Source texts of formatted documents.
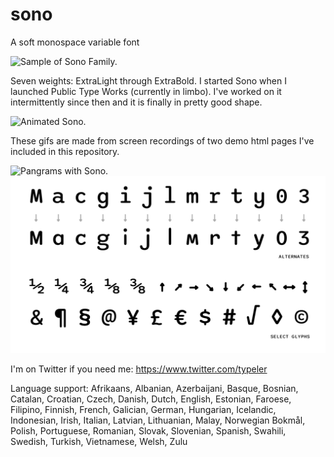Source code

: # sono
A soft monospace variable font

![Sample of Sono Family.](animated-sono.gif "animated sono")

Seven weights: ExtraLight through ExtraBold. I started Sono when I launched Public Type Works (currently in limbo). I've worked on it intermittently since then and it is finally in pretty good shape.

![Animated  Sono.](sono-words.gif "another animated sono")

These gifs are made from screen recordings of two demo html pages I've included in this repository.

![Pangrams with Sono.](sono-pangram.png "pangrams")
![Extras for Sono.](sono-extras.png "extras")


I'm on Twitter if you need me: https://www.twitter.com/typeler

Language support: Afrikaans, Albanian, Azerbaijani, Basque, Bosnian, Catalan, Croatian, Czech, Danish, Dutch, English, Estonian, Faroese, Filipino, Finnish, French, Galician, German, Hungarian, Icelandic, Indonesian, Irish, Italian, Latvian, Lithuanian, Malay, Norwegian Bokmål, Polish, Portuguese, Romanian, Slovak, Slovenian, Spanish, Swahili, Swedish, Turkish, Vietnamese, Welsh, Zulu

What to do. Report each line in the preceding entries that holds the string "animated".

Response area.
![Sample of Sono Family.](animated-sono.gif "animated sono")
![Animated  Sono.](sono-words.gif "another animated sono")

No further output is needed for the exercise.